## [Task prompt]
In the material below, find each line that contains the word "smiley" and copy it.

:::

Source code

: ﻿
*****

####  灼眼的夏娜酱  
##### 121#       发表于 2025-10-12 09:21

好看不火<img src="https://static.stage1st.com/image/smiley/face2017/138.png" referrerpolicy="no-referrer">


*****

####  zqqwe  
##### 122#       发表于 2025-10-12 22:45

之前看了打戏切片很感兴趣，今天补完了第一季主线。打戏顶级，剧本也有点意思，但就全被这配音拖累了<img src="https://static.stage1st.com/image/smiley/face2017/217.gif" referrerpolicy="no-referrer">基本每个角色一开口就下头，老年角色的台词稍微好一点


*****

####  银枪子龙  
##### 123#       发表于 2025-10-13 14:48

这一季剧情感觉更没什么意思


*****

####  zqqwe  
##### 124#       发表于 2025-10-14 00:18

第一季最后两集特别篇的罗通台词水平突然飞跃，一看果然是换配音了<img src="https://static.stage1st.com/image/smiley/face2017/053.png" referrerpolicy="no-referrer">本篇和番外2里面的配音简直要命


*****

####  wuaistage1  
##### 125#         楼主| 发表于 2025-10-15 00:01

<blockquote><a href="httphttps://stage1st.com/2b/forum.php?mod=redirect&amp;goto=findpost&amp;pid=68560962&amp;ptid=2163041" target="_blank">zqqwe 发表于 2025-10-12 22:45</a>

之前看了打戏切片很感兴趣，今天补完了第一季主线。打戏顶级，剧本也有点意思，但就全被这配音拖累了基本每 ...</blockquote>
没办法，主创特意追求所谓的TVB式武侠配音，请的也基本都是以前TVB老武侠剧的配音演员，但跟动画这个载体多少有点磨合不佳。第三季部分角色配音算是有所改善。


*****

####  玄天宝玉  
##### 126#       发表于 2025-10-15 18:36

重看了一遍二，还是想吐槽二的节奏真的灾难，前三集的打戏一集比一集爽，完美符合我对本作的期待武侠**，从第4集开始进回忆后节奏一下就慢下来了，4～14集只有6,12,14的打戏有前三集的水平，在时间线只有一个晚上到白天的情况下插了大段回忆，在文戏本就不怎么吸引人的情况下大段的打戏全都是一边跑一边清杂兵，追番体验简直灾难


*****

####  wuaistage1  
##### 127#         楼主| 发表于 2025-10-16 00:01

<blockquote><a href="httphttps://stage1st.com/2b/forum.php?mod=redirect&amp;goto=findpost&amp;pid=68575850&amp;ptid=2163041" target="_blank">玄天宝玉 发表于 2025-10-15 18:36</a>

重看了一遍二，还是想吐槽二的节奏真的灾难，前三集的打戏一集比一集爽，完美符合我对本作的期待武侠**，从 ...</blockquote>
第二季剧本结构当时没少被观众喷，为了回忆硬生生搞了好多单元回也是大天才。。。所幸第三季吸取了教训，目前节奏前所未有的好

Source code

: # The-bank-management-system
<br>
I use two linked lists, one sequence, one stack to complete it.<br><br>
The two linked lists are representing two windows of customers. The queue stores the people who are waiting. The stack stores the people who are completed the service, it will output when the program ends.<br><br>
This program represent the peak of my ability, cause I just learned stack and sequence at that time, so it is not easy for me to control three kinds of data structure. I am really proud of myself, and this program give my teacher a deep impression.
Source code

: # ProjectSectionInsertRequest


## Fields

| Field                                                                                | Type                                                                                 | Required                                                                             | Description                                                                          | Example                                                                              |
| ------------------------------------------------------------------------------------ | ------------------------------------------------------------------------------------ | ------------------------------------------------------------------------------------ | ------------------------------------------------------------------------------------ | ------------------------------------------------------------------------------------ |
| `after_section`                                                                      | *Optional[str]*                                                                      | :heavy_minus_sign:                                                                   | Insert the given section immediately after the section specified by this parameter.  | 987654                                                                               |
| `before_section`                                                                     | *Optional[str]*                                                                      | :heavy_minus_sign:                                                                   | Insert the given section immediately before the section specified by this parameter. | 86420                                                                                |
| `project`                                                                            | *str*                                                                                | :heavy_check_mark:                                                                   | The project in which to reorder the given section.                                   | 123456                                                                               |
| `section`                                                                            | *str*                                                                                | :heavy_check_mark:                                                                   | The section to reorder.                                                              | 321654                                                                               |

:::

## [Response to the task]
好看不火<img src="https://static.stage1st.com/image/smiley/face2017/138.png" referrerpolicy="no-referrer">
之前看了打戏切片很感兴趣，今天补完了第一季主线。打戏顶级，剧本也有点意思，但就全被这配音拖累了<img src="https://static.stage1st.com/image/smiley/face2017/217.gif" referrerpolicy="no-referrer">基本每个角色一开口就下头，老年角色的台词稍微好一点
第一季最后两集特别篇的罗通台词水平突然飞跃，一看果然是换配音了<img src="https://static.stage1st.com/image/smiley/face2017/053.png" referrerpolicy="no-referrer">本篇和番外2里面的配音简直要命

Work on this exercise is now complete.